### Data for the task
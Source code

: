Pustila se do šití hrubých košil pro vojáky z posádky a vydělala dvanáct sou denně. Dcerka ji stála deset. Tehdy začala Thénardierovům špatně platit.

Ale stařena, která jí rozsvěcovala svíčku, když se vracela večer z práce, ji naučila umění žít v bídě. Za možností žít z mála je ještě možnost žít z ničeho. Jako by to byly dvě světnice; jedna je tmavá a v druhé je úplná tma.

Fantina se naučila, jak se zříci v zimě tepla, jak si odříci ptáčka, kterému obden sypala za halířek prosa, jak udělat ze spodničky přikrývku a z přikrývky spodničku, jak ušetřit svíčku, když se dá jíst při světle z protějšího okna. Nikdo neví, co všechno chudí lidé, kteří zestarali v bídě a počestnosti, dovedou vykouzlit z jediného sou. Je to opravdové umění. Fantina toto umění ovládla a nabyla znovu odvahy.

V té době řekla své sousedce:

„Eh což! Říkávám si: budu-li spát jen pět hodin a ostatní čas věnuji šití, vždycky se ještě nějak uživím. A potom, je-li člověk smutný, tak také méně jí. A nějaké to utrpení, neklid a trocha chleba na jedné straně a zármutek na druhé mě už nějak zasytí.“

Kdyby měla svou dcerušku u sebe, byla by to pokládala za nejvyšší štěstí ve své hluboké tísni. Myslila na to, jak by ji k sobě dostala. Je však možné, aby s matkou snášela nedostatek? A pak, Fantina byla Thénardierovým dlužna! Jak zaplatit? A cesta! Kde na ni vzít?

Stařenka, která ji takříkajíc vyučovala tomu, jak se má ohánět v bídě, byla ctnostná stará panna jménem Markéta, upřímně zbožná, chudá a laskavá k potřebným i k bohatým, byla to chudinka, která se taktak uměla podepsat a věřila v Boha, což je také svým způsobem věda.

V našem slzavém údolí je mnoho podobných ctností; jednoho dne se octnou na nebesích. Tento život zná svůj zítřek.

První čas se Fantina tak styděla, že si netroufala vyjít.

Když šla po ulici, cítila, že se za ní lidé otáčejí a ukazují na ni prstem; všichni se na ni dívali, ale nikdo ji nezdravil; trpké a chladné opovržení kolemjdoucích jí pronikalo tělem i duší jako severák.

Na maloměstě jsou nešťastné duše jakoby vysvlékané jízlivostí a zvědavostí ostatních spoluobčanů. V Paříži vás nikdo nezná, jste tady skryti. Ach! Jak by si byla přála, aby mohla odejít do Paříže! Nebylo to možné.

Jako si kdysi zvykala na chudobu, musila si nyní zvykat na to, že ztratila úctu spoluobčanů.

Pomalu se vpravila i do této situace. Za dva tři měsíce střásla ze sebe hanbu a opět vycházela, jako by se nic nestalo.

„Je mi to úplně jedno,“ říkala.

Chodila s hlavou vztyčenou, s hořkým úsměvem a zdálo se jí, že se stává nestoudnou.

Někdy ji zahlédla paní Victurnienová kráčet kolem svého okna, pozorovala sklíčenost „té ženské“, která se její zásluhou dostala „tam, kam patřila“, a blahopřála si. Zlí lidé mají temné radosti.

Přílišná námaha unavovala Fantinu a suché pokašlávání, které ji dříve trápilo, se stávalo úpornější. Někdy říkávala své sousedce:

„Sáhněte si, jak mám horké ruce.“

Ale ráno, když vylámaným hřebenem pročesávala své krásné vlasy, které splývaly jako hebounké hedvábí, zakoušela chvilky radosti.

==

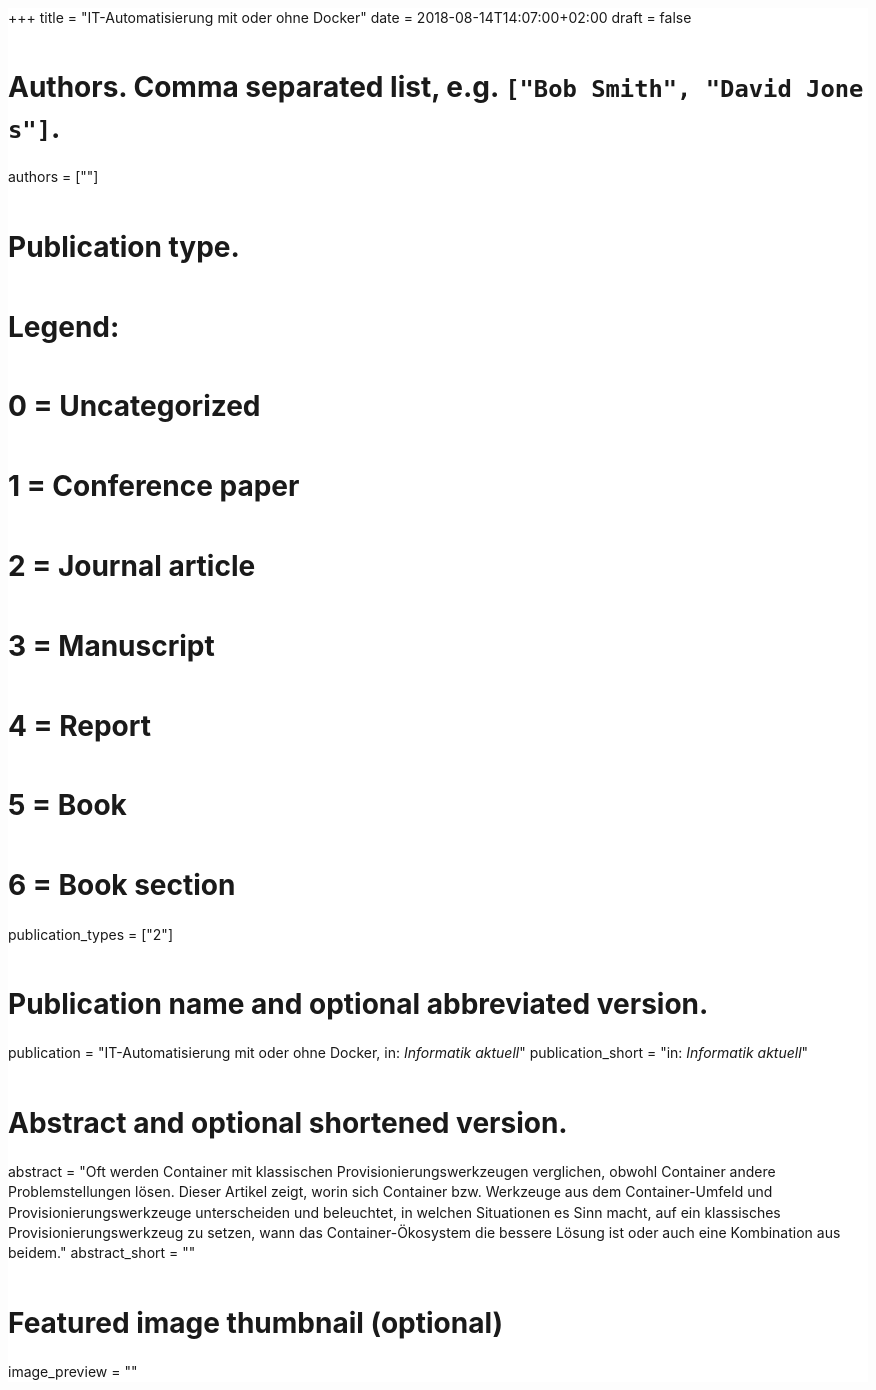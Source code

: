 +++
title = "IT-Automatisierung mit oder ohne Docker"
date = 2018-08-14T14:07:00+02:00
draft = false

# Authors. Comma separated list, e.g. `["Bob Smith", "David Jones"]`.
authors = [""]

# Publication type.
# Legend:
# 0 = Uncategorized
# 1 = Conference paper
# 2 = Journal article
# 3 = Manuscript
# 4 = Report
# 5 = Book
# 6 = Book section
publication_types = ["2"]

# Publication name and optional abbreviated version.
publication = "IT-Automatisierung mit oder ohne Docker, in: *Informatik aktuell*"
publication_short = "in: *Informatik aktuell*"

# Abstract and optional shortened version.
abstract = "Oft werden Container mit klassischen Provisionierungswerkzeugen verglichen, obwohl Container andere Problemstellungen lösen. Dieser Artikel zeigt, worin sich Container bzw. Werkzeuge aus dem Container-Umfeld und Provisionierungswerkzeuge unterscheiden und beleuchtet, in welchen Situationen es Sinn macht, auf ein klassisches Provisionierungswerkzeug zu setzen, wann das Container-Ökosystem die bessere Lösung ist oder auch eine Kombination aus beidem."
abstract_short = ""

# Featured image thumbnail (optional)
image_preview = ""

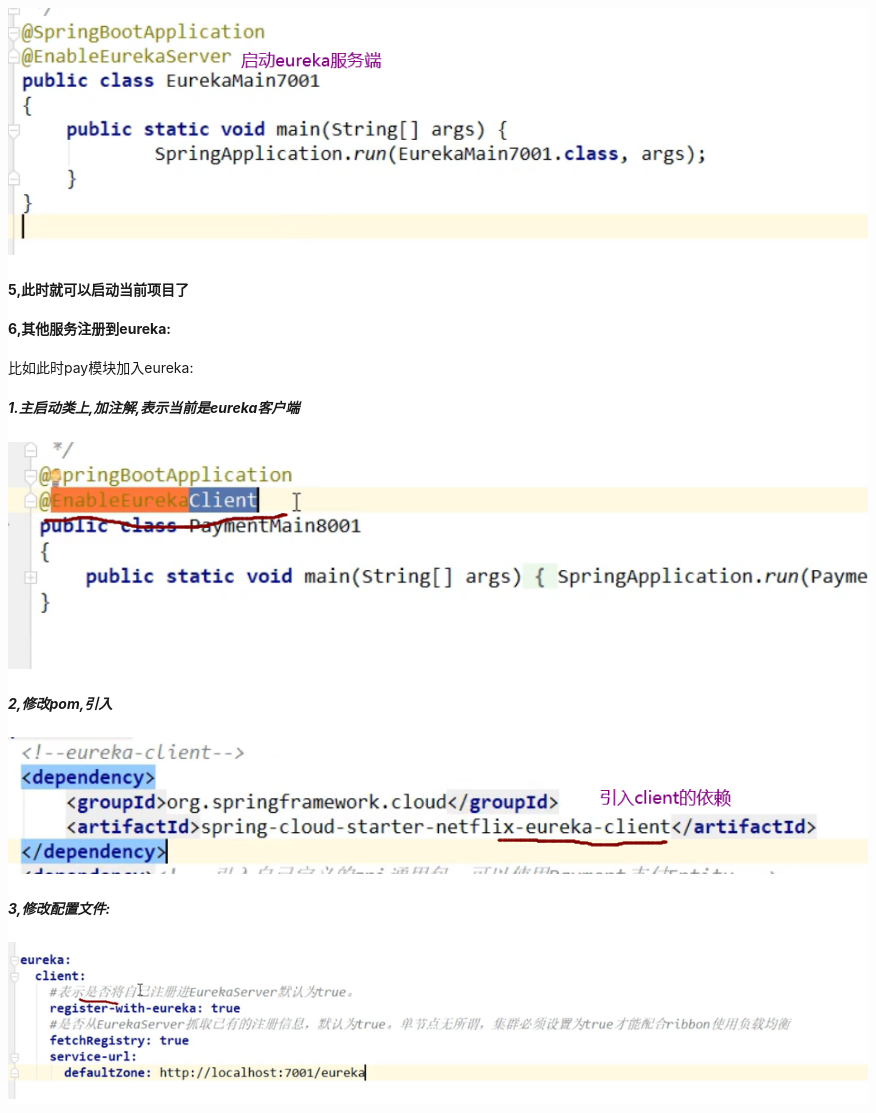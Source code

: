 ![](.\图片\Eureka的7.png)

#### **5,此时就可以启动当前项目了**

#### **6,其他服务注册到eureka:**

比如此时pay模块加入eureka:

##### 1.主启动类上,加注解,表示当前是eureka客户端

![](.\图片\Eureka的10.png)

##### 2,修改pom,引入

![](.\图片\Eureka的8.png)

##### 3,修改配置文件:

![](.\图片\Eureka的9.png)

### What the task asks
Report how many lines in the data contain the word "aktuell", with no words besides the number.

### Written solution
2